Some artists spend their entire careers clinging to a single sound, stretching it taut until the bones begin to protrude and reveal the fragile artistic elasticity that held the music together. Mark Andrew Hamiltons’ Woodpigeon barely manage a song without giving in to their artistic flexibility. When combined with the sheer quality of the songs contained within this makes ‘Die Stadt Muzikanten’ both one of the most interesting and enjoyable indie-folk records of 2010.

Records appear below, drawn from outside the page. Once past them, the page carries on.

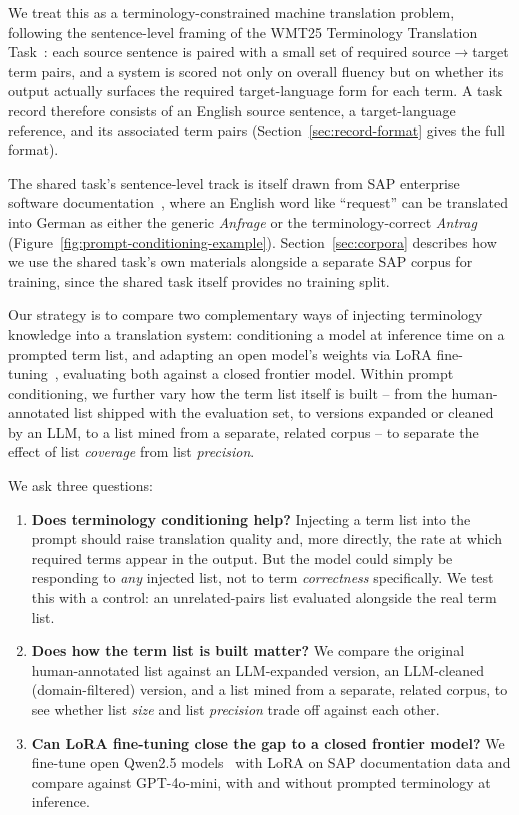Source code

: \documentclass[11pt]{article}
\begin{document}
We treat this as a terminology-constrained machine translation problem, following the sentence-level framing of the WMT25 Terminology Translation Task~\citep{semenov-etal-2025-wmt25}: each source sentence is paired with a small set of required source$\rightarrow$target term pairs, and a system is scored not only on overall fluency but on whether its output actually surfaces the required target-language form for each term. A task record therefore consists of an English source sentence, a target-language reference, and its associated term pairs (Section~\ref{sec:record-format} gives the full format).

The shared task's sentence-level track is itself drawn from SAP enterprise software documentation~\citep{berger-etal-2025-learning}, where an English word like ``request'' can be translated into German as either the generic \emph{Anfrage} or the terminology-correct \emph{Antrag} (Figure~\ref{fig:prompt-conditioning-example}). Section~\ref{sec:corpora} describes how we use the shared task's own materials alongside a separate SAP corpus for training, since the shared task itself provides no training split.

Our strategy is to compare two complementary ways of injecting terminology knowledge into a translation system: conditioning a model at inference time on a prompted term list, and adapting an open model's weights via LoRA fine-tuning~\citep{hu2022lora}, evaluating both against a closed frontier model. Within prompt conditioning, we further vary how the term list itself is built -- from the human-annotated list shipped with the evaluation set, to versions expanded or cleaned by an LLM, to a list mined from a separate, related corpus -- to separate the effect of list \emph{coverage} from list \emph{precision}.

We ask three questions:

\begin{enumerate}
    \item \textbf{Does terminology conditioning help?} Injecting a term list into the prompt should raise translation quality and, more directly, the rate at which required terms appear in the output. But the model could simply be responding to \emph{any} injected list, not to term \emph{correctness} specifically. We test this with a control: an unrelated-pairs list evaluated alongside the real term list.
    \item \textbf{Does how the term list is built matter?} We compare the original human-annotated list against an LLM-expanded version, an LLM-cleaned (domain-filtered) version, and a list mined from a separate, related corpus, to see whether list \emph{size} and list \emph{precision} trade off against each other.
    \item \textbf{Can LoRA fine-tuning close the gap to a closed frontier model?} We fine-tune open Qwen2.5 models~\citep{qwenteam2024qwen25} with LoRA on SAP documentation data and compare against GPT-4o-mini, with and without prompted terminology at inference.
\end{enumerate}
\end{document}
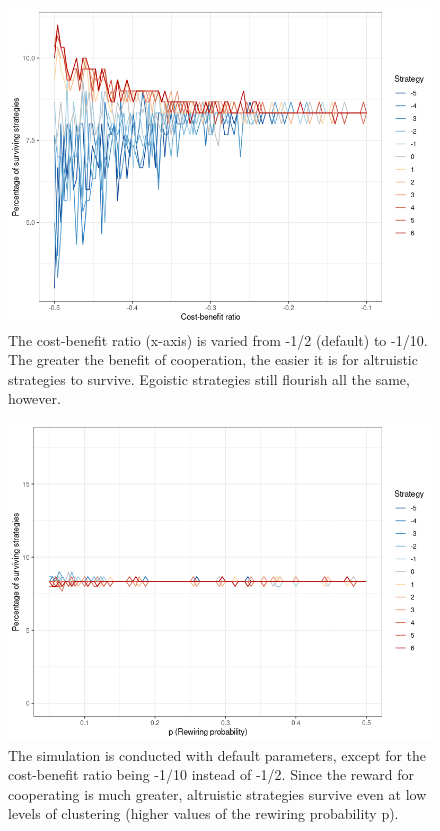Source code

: \documentclass{JASSS}
\begin{document}
\begin{figure}
	\centering
	\includegraphics[width=\linewidth]{./figures/results_WS_N300_truthful_new_vary_cb.png}
	\caption{The cost-benefit ratio (x-axis) is varied from -1/2 (default) to -1/10. The greater the benefit of cooperation, the easier it is for altruistic strategies to survive. Egoistic strategies still flourish all the same, however.}
	\label{vary_cb}
\end{figure}
\begin{figure}
	\centering
	\includegraphics[width=\linewidth]{./figures/results_WS_N300_truthful_new_vary_p_cb_1_10.png}
	\caption{The simulation is conducted with default parameters, except for the cost-benefit ratio being -1/10 instead of -1/2. Since the reward for cooperating is much greater, altruistic strategies survive even at low levels of clustering (higher values of the rewiring probability p).}
	\label{cb1_10_vary_p}
\end{figure}
\end{document}
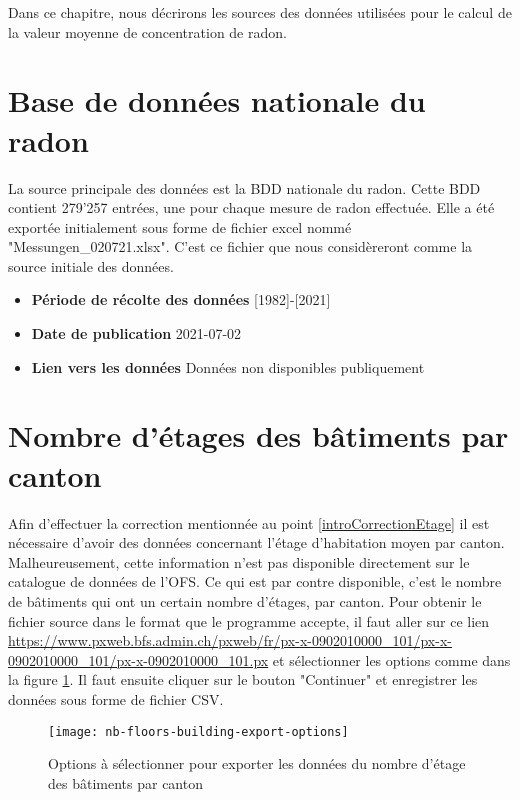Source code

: Dans ce chapitre, nous décrirons les sources des données utilisées pour le calcul de la valeur moyenne de concentration de radon.

\section{Base de données nationale du radon}
La source principale des données est la BDD nationale du radon. Cette BDD contient 279'257 entrées, une pour chaque mesure de radon effectuée.
Elle a été exportée initialement sous forme de fichier excel nommé "Messungen\_020721.xlsx". C'est ce fichier que nous considèreront comme la source initiale des données. %

\begin{itemize}
\item \textbf{Période de récolte des données} [1982]-[2021] %
\item \textbf{Date de publication} 2021-07-02
\item \textbf{Lien vers les données} Données non disponibles publiquement
\end{itemize}

\section{Nombre d'étages des bâtiments par canton}\label{sectionCantonEtagesBatiments}
Afin d'effectuer la correction mentionnée au point \ref{introCorrectionEtage} il est nécessaire d'avoir des données concernant l'étage d'habitation moyen par canton. Malheureusement, cette information n'est pas disponible directement sur le catalogue de données de l'OFS. Ce qui est par contre disponible, c'est le nombre de bâtiments qui ont un certain nombre d'étages, par canton. Pour obtenir le fichier source dans le format que le programme accepte, il faut aller sur ce lien \url{https://www.pxweb.bfs.admin.ch/pxweb/fr/px-x-0902010000_101/px-x-0902010000_101/px-x-0902010000_101.px} et sélectionner les options comme dans la figure \ref{fig:nbFloorsBuildingExportOptions}. Il faut ensuite cliquer sur le bouton "Continuer" et enregistrer les données sous forme de fichier CSV.

\begin{figure}[H]
    \centering
    \texttt{[image: nb-floors-building-export-options]}
    \caption{Options à sélectionner pour exporter les données du nombre d'étage des bâtiments par canton}
    \label{fig:nbFloorsBuildingExportOptions}
\end{figure}

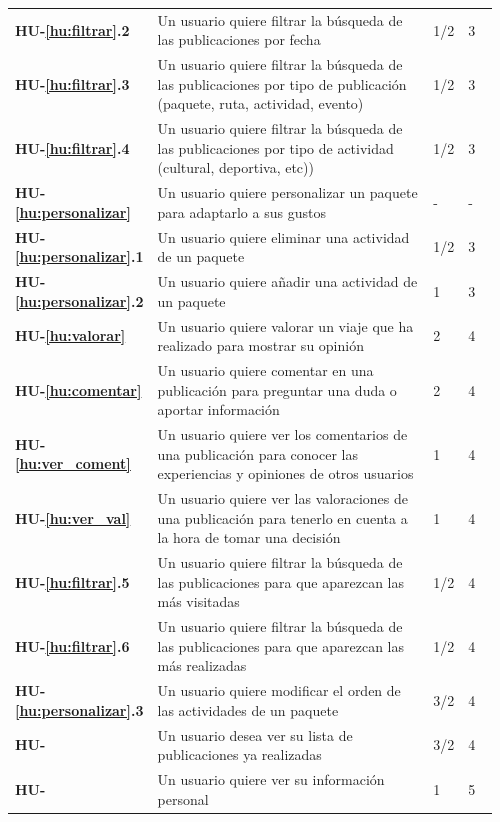 \documentclass[11pt]{article}
\newcounter{HUCounter}
\newcommand{\hu}[1]{\refstepcounter{HUCounter}\textbf{\rmfamily HU-\theHUCounter}\label{#1}}
\begin{document}
\begin{longtable}{p{0.12\linewidth}p{0.7\linewidth}p{0.07\linewidth}p{0.07\linewidth}}
  \rowcolor{dollarbill}
  \textbf{HU-\ref{hu:filtrar}.2} & Un usuario quiere filtrar la búsqueda de las publicaciones por fecha & 1/2 & 3\\ 
  \rowcolor{dollarbill}
  \textbf{HU-\ref{hu:filtrar}.3} & Un usuario quiere filtrar la búsqueda de las publicaciones por tipo de publicación (paquete, ruta, actividad, evento) & 1/2 & 3\\ 
  \rowcolor{dollarbill}
  \textbf{HU-\ref{hu:filtrar}.4} & Un usuario quiere filtrar la búsqueda de las publicaciones por tipo de actividad (cultural, deportiva, etc)) & 1/2 & 3\\
    \textbf{HU-\ref{hu:personalizar}} & Un usuario quiere personalizar un paquete para adaptarlo a sus gustos & - & - \\ 
  \rowcolor{dollarbill}
  \textbf{HU-\ref{hu:personalizar}.1} & Un usuario quiere eliminar una actividad de un paquete & 1/2 & 3 \\ 
  \textbf{HU-\ref{hu:personalizar}.2} & Un usuario quiere añadir una actividad de un paquete & 1 & 3 \\
  \textbf{HU-\ref{hu:valorar}} & Un usuario quiere valorar un viaje que ha realizado para mostrar su opinión & 2 & 4\\
  \textbf{HU-\ref{hu:comentar}} & Un usuario quiere comentar en una publicación para preguntar una duda o aportar información & 2 & 4\\ 
  \textbf{HU-\ref{hu:ver_coment}} & Un usuario quiere ver los comentarios de una publicación para conocer las experiencias y opiniones de otros usuarios & 1 & 4\\ 
  \textbf{HU-\ref{hu:ver_val}} & Un usuario quiere ver las valoraciones de una publicación para tenerlo en cuenta a la hora de tomar una decisión & 1 & 4\\ 
  \textbf{HU-\ref{hu:filtrar}.5} & Un usuario quiere filtrar la búsqueda de las publicaciones para que aparezcan las más visitadas & 1/2 & 4\\ 
  \textbf{HU-\ref{hu:filtrar}.6} & Un usuario quiere filtrar la búsqueda de las publicaciones para que aparezcan las más realizadas & 1/2 & 4\\
  \textbf{HU-\ref{hu:personalizar}.3} & Un usuario quiere modificar el orden de las actividades de un paquete & 3/2 & 4 \\
  \hu{hu:ver_realizadas} & Un usuario desea ver su lista de publicaciones ya realizadas & 3/2 & 4\\
  \hu{hu:ver_datos} & Un usuario quiere ver su información personal & 1 & 5 \\

\end{longtable}
\end{document}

At the start of the album a sense of heaviness appears to hang over Hamilton, as if the world has become a little harder to bear. This quickly disperses, leaving the listener to bask in the sweet and maudlin melodies that Woodpigeon create.
The difference between ‘Die Stadt Muzikanten’ and it’s predecessor is clear — namely the use of distortion. The Fleet Foxes-esque acoustic moments are still present, but fuzz is given a much more prominent role, taking Woodpigeon closer to indie territory. Far from detracting from the prettiness that made ‘Treasury Library Canada’ such a treat, the fuzz allows Woodpigeon to vary their sound even further. It also serves to make a more appealing record for this writer, I always love a bit of fuzz!

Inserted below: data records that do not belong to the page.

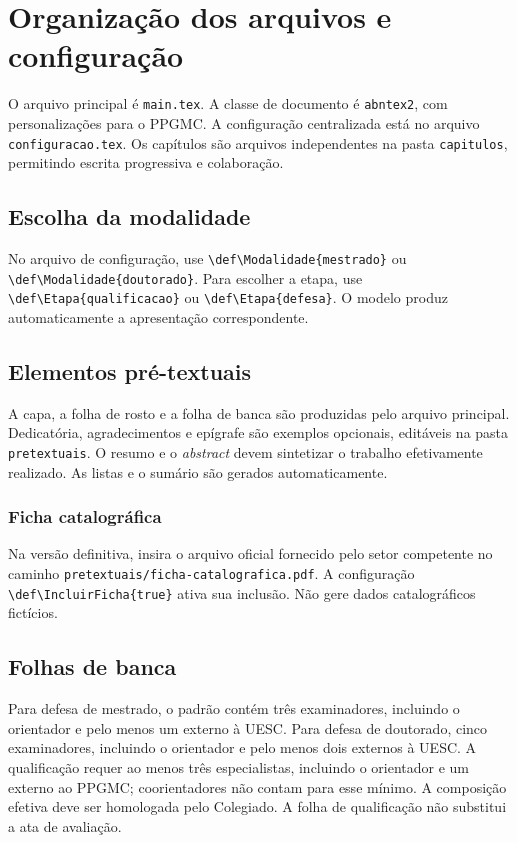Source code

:\chapter{Organização dos arquivos e configuração}\label{chap:organizacao}
O arquivo principal é \texttt{main.tex}. A classe de documento é \texttt{abntex2}, com personalizações para o PPGMC. A configuração centralizada está no arquivo \texttt{configuracao.tex}. Os capítulos são arquivos independentes na pasta \texttt{capitulos}, permitindo escrita progressiva e colaboração.

\section{Escolha da modalidade}
No arquivo de configuração, use \verb|\def\Modalidade{mestrado}| ou \verb|\def\Modalidade{doutorado}|. Para escolher a etapa, use \verb|\def\Etapa{qualificacao}| ou \verb|\def\Etapa{defesa}|. O modelo produz automaticamente a apresentação correspondente.

\section{Elementos pré-textuais}
A capa, a folha de rosto e a folha de banca são produzidas pelo arquivo principal. Dedicatória, agradecimentos e epígrafe são exemplos opcionais, editáveis na pasta \texttt{pretextuais}. O resumo e o \textit{abstract} devem sintetizar o trabalho efetivamente realizado. As listas e o sumário são gerados automaticamente.

\subsection{Ficha catalográfica}
Na versão definitiva, insira o arquivo oficial fornecido pelo setor competente no caminho \texttt{pretextuais/ficha-catalografica.pdf}. A configuração \verb|\def\IncluirFicha{true}| ativa sua inclusão. Não gere dados catalográficos fictícios.

\section{Folhas de banca}
Para defesa de mestrado, o padrão contém três examinadores, incluindo o orientador e pelo menos um externo à UESC. Para defesa de doutorado, cinco examinadores, incluindo o orientador e pelo menos dois externos à UESC. A qualificação requer ao menos três especialistas, incluindo o orientador e um externo ao PPGMC; coorientadores não contam para esse mínimo. A composição efetiva deve ser homologada pelo Colegiado. A folha de qualificação não substitui a ata de avaliação.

A particular delight of the record is feeling as though you’ve hit upon the base inspiration of the album, only to hear another band dripping aural gold into the next song. The influence of Bright Eyes ‘Fevers & Mirrors’ hangs over “Empty Hall”, with it’s stuttered staccato rhythm guitar, augmented by aerial distortion, which then dips into a choral tone. “My Denial In Argyle” and “Unmissable Grey, Mixed Paint” wouldn’t sound out of place on any Belle and Sebastian record. Whilst “Redbeard” recalls the melodies of Badly Drawn Boys ‘Bewilderbeast’ and has a piano piece reminiscent of The Beatles ‘Rubber Soul’. Never though do Woodpigeon plagiarise these acts, they reference them with the ease of a band confident in it’s own songwriting excellence.

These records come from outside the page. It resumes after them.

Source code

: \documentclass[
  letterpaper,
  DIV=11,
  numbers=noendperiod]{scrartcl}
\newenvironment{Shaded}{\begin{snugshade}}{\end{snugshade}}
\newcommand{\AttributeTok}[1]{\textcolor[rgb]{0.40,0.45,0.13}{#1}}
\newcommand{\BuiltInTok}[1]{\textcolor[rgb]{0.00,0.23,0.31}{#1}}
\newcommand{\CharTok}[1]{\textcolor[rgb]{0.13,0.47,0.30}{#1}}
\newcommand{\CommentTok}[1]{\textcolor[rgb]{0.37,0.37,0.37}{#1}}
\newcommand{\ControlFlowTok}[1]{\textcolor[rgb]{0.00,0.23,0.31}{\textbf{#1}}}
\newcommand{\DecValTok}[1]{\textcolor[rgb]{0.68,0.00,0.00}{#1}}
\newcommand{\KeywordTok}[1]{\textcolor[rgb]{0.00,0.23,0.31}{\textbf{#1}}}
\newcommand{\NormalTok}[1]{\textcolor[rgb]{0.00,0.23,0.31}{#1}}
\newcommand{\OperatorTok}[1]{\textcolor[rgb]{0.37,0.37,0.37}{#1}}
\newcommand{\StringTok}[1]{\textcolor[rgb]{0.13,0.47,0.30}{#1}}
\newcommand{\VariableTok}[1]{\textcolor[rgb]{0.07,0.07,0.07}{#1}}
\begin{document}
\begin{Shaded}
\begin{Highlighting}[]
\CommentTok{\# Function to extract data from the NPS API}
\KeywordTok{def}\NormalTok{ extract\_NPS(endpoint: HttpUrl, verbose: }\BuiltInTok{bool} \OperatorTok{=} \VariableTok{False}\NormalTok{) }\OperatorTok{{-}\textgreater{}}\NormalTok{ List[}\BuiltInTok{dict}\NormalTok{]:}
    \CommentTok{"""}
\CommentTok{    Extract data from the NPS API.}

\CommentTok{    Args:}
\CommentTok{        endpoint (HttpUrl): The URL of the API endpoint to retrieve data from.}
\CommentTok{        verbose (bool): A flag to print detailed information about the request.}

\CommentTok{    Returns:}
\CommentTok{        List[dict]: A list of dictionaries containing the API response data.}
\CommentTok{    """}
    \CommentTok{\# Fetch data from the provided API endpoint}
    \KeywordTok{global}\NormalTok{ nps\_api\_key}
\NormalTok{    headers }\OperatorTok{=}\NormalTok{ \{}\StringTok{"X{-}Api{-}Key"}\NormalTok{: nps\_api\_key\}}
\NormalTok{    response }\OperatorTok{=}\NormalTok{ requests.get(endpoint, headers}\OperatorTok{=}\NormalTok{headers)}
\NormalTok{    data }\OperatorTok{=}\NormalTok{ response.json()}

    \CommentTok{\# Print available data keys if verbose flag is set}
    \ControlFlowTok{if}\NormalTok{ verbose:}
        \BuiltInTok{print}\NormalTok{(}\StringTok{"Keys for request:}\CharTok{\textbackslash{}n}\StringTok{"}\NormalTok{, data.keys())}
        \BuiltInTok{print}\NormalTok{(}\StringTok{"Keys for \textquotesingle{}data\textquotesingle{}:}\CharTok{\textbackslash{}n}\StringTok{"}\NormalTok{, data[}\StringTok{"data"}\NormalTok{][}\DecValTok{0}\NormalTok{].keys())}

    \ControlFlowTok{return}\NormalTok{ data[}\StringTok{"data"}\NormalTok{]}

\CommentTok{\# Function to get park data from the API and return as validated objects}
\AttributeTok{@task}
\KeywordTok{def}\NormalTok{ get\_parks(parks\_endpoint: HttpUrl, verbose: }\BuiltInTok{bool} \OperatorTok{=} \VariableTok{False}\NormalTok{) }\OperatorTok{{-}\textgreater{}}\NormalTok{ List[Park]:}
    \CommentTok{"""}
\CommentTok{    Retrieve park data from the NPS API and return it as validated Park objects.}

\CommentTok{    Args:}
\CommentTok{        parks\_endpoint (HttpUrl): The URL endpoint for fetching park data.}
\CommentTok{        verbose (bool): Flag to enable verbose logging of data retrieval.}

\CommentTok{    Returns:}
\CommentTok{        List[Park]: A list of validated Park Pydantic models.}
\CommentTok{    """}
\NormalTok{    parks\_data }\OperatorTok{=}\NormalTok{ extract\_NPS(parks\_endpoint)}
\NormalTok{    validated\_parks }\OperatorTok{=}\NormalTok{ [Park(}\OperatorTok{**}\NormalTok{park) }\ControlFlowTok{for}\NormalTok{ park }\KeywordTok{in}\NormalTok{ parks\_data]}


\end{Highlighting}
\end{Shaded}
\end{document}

Throughout the album twinkling, starry, lubrication is provided by the subtle background instruments. This creates a dreamy ambience that follows on nicely from the halcyon forestry feel that decorated ‘Treasury Library Canada’. I the sense that the band are gaining in confidence, believing that they not only contribute to Hamilton’s stellar songwriting but are taking Woodpigeons’ music to the next level.
‘Treasury Library Canada’ was one of 2009s most pleasant surprises, it’s delicate melodies and the androgynous vocals of Hamiltons vocals affording all who discovered it an indie-folk delight. With ‘Die Stadt Muzikanten’ Woodpigeon have bestowed another gift upon their listeners.